───── Exercise data

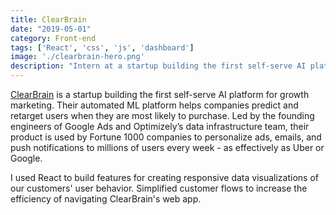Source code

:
 ```yaml
---
title: ClearBrain
date: "2019-05-01"
category: Front-end
tags: ['React', 'css', 'js', 'dashboard']
image: './clearbrain-hero.png'
description: "Intern at a startup building the first self-serve AI platform for growth marketing. Their automated ML platform helps companies predict and retarget users when they are most likely to purchase."
---
```


[ClearBrain](https://www.clearbrain.com/) is a startup building the first self-serve AI platform for growth marketing. Their automated ML platform helps companies predict and retarget users when they are most likely to purchase. Led by the founding engineers of Google Ads and Optimizely’s data infrastructure team, their product is used by Fortune 1000 companies to personalize ads, emails, and push notifications to millions of users every week - as effectively as Uber or Google.

I used React to build features for creating responsive data visualizations of our customers' user behavior.
Simplified customer flows to increase the efficiency of navigating ClearBrain's web app.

──────────

__What you should do__
Please list every line of the records that contains "React".

__Solved exercise__
tags: ['React', 'css', 'js', 'dashboard']
I used React to build features for creating responsive data visualizations of our customers' user behavior.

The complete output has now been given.